OpenAI Proxy client API

h2oGPT by default starts an OpenAI compatible server. One communicates to it via OpenAI 1.x Python package. For example:

from openai import OpenAI
base_url = 'https://localhost:5000/v1'
api_key = 'INSERT KEY HERE or set to EMPTY if no key set on h2oGPT server'
client_args = dict(base_url=base_url, api_key=api_key)
openai_client = OpenAI(**client_args)

messages = [{'role': 'user', 'content': 'Who are you?'}]
stream = False
client_kwargs = dict(model='h2oai/h2ogpt-4096-llama2-70b-chat', max_tokens=200, stream=stream, messages=messages)
client = openai_client.chat.completions

responses = client.create(**client_kwargs)
text = responses.choices[0].message.content
print(text)

or for streaming:

from openai import OpenAI
base_url = 'http://localhost:5000/v1'
api_key = 'INSERT KEY HERE or set to EMPTY if no key set on h2oGPT server'
client_args = dict(base_url=base_url, api_key=api_key)
openai_client = OpenAI(**client_args)

messages = [{'role': 'user', 'content': 'Who are you?'}]
stream = True
client_kwargs = dict(model='h2oai/h2ogpt-4096-llama2-70b-chat', max_tokens=200, stream=stream, messages=messages)
client = openai_client.chat.completions

responses = client.create(**client_kwargs)
text = ''
for chunk in responses:
    delta = chunk.choices[0].delta.content
    if delta:
        text += delta
        print(delta, end='')

just as with OpenAI, and related API for text completion (non-chat) mode.

Or for curl, with api_key set or as EMPTY if not set, one can do:

export OPENAI_API_KEY=xxxx
curl https://localhost:5000/v1/completions \
  -H "Content-Type: application/json" \
  -H "Authorization: Bearer $OPENAI_API_KEY" \
  -d '{
    "prompt": "Who are you?",
    "max_tokens": 200,
    "temperature": 0,
    "seed": 1234,
    "h2ogpt_key": "$OPENAI_API_KEY"
  }'

where one should pass along the h2ogpt_key if gradio is itself protected for some queries.

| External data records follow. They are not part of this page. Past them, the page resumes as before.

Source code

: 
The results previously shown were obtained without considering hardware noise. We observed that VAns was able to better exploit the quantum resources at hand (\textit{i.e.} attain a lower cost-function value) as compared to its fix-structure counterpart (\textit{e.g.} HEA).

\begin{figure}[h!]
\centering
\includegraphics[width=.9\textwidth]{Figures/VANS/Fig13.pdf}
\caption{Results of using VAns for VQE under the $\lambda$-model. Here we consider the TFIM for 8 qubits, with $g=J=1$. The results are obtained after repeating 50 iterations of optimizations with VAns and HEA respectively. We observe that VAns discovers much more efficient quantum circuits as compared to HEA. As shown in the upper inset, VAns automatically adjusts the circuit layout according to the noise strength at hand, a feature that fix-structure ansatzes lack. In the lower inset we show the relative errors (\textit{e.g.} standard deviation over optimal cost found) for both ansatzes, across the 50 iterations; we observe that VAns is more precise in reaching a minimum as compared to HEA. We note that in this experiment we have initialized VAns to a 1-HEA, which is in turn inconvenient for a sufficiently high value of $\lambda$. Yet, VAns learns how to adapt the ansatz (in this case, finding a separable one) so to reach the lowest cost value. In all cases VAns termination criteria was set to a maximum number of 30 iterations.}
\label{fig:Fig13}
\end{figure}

Chat completion also works with curl like:

export OPENAI_API_KEY=xxxx
curl http://localhost:5000/v1/chat/completions \
-H "Content-Type: application/json" \
-H "Authorization: Bearer $OPENAI_API_KEY" \
-d '{
  "messages": [
    {
      "role": "system",
      "content": "You are a beautiful dragon who likes to breath fire."
    },
    {
      "role": "user",
      "content": "Who are you?"
    }
  ],
  "max_tokens": 200,
  "temperature": 0,
  "seed": 1234,
  "h2ogpt_key": "$OPENAI_API_KEY"
}'

For streaming, just add stream bool, e.g.:

export OPENAI_API_KEY=xxxx
curl http://localhost:5000/v1/chat/completions \
-H "Content-Type: application/json" \
-H "Authorization: Bearer $OPENAI_API_KEY" \
-d '{
  "messages": [
    {
      "role": "system",
      "content": "You are a beautiful dragon who likes to breath fire."
    },
    {
      "role": "user",
      "content": "Who are you?"
    }
  ],
  "max_tokens": 200,
  "temperature": 0,
  "seed": 1234,
  "h2ogpt_key": "$OPENAI_API_KEY",
  "stream": true
}'

which results in chunks of choices of delta like given in the OpenAI Python API.

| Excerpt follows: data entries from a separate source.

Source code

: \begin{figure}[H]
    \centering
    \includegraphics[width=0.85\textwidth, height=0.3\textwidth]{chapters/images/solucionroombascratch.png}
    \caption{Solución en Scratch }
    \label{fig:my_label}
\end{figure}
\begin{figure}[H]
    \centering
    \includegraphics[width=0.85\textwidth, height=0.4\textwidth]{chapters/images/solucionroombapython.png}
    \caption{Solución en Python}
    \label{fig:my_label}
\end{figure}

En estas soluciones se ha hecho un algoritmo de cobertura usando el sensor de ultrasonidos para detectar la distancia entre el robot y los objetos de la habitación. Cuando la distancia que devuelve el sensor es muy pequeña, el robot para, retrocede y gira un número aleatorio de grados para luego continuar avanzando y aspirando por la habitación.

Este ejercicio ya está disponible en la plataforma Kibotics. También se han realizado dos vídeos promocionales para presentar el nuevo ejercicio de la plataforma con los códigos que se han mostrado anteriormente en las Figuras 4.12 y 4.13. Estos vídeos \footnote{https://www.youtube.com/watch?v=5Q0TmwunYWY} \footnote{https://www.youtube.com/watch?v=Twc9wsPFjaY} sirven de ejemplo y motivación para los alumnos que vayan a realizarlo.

The strings prompt and max_tokens are taken as OpenAI type names that are converted to instruction and max_new_tokens. In either case, any additional parameters are passed along to the Gradio submit_nochat_api API. Either http or https works if using ngrok or some proxy service, or setup directly in the OpenAI proxy server. Replace 'localhost' with the http or https proxy (or direct SSL) server name or IP. Replace 5000 with the assigned port.